Herders en kooplieden
Na het inchecken in een hotel of guesthouse gaan de meeste mensen de eerste dag vooral sfeer proeven op de bazaar. Een jaar of tachtig geleden was deze bruisende, door bomen omzoomde boulevard een van de drukste markten tussen Jarkhand en Kasjmir. Kooplieden uit Srinagar en de Punjab verhandelden er pasjminawol van nomadische herders uit het westen van Tibet, en ruwe zijde die met kamelen over het Karakoramgebergte gebracht werd.

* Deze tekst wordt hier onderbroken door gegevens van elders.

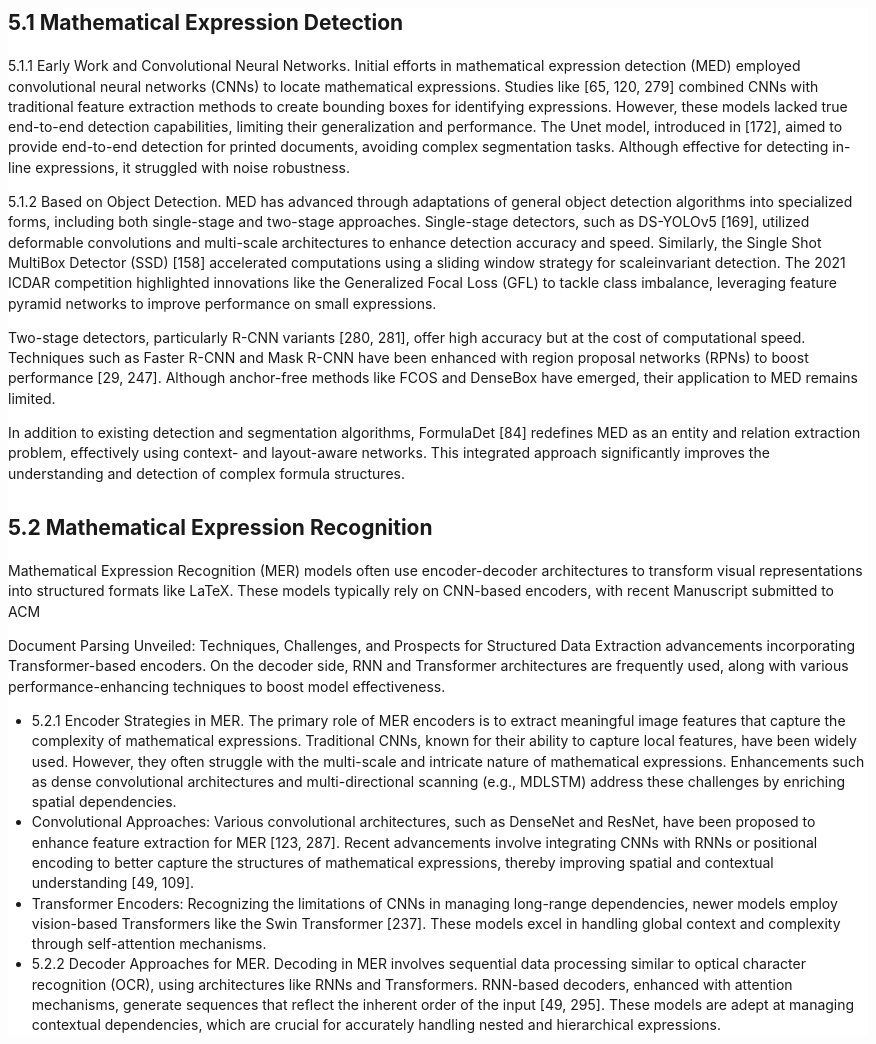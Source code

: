 ## 5.1 Mathematical Expression Detection

5.1.1 Early Work and Convolutional Neural Networks. Initial efforts in mathematical expression detection (MED) employed convolutional neural networks (CNNs) to locate mathematical expressions. Studies like [65, 120, 279] combined CNNs with traditional feature extraction methods to create bounding boxes for identifying expressions. However, these models lacked true end-to-end detection capabilities, limiting their generalization and performance. The Unet model, introduced in [172], aimed to provide end-to-end detection for printed documents, avoiding complex segmentation tasks. Although effective for detecting in-line expressions, it struggled with noise robustness.

5.1.2 Based on Object Detection. MED has advanced through adaptations of general object detection algorithms into specialized forms, including both single-stage and two-stage approaches. Single-stage detectors, such as DS-YOLOv5 [169], utilized deformable convolutions and multi-scale architectures to enhance detection accuracy and speed. Similarly, the Single Shot MultiBox Detector (SSD) [158] accelerated computations using a sliding window strategy for scaleinvariant detection. The 2021 ICDAR competition highlighted innovations like the Generalized Focal Loss (GFL) to tackle class imbalance, leveraging feature pyramid networks to improve performance on small expressions.

Two-stage detectors, particularly R-CNN variants [280, 281], offer high accuracy but at the cost of computational speed. Techniques such as Faster R-CNN and Mask R-CNN have been enhanced with region proposal networks (RPNs) to boost performance [29, 247]. Although anchor-free methods like FCOS and DenseBox have emerged, their application to MED remains limited.

In addition to existing detection and segmentation algorithms, FormulaDet [84] redefines MED as an entity and relation extraction problem, effectively using context- and layout-aware networks. This integrated approach significantly improves the understanding and detection of complex formula structures.

## 5.2 Mathematical Expression Recognition

Mathematical Expression Recognition (MER) models often use encoder-decoder architectures to transform visual representations into structured formats like LaTeX. These models typically rely on CNN-based encoders, with recent Manuscript submitted to ACM

Document Parsing Unveiled: Techniques, Challenges, and Prospects for Structured Data Extraction advancements incorporating Transformer-based encoders. On the decoder side, RNN and Transformer architectures are frequently used, along with various performance-enhancing techniques to boost model effectiveness.

- 5.2.1 Encoder Strategies in MER. The primary role of MER encoders is to extract meaningful image features that capture the complexity of mathematical expressions. Traditional CNNs, known for their ability to capture local features, have been widely used. However, they often struggle with the multi-scale and intricate nature of mathematical expressions. Enhancements such as dense convolutional architectures and multi-directional scanning (e.g., MDLSTM) address these challenges by enriching spatial dependencies.
- Convolutional Approaches: Various convolutional architectures, such as DenseNet and ResNet, have been proposed to enhance feature extraction for MER [123, 287]. Recent advancements involve integrating CNNs with RNNs or positional encoding to better capture the structures of mathematical expressions, thereby improving spatial and contextual understanding [49, 109].
- Transformer Encoders: Recognizing the limitations of CNNs in managing long-range dependencies, newer models employ vision-based Transformers like the Swin Transformer [237]. These models excel in handling global context and complexity through self-attention mechanisms.
- 5.2.2 Decoder Approaches for MER. Decoding in MER involves sequential data processing similar to optical character recognition (OCR), using architectures like RNNs and Transformers. RNN-based decoders, enhanced with attention mechanisms, generate sequences that reflect the inherent order of the input [49, 295]. These models are adept at managing contextual dependencies, which are crucial for accurately handling nested and hierarchical expressions.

Hoewel er tegenwoordig overwegend kitschwinkeltjes en zaken met nijverheid zitten, heerst er nog wel een uitgesproken centraal Aziatische sfeer. Ook als je helemaal geen uitrusting voor een trektocht nodig hebt moet je zeker een kijkje nemen bij de diverse, zogenaamde provision stores, met etalages vol felroze, turkooizen en wijnrode zijden sjerpen.
Tempel
Als je genoeg hebt van de bazaar kun je langs de groen-witte Jama Masjid, de moskee, lopen en vanaf daar een van de straatjes naar de oude stad volgen. Afgezien van een enkele elektriciteitskabel en betonnen pad, lijkt hier sinds de bouw van de zestiende-eeuwse huisjes met platte daken en de vervallen chortens en mani-muren, nauwelijks iets veranderd te zijn, met name op het gebied van riolering.
Absoluut de moeite waard is de Chambatempel, maar in je eentje is die lastig te vinden. Vraag bij de tweede rij winkels aan de linkerkant voorbij de grote boog naar de sleutelhouder (gonyer), die kan je de weg wijzen. In het kleine heiligdom staat een enorm standbeeld van Maitreya, de Boeddha die op aarde geboren zal worden, en er zijn prachtige muurschilderingen te zien.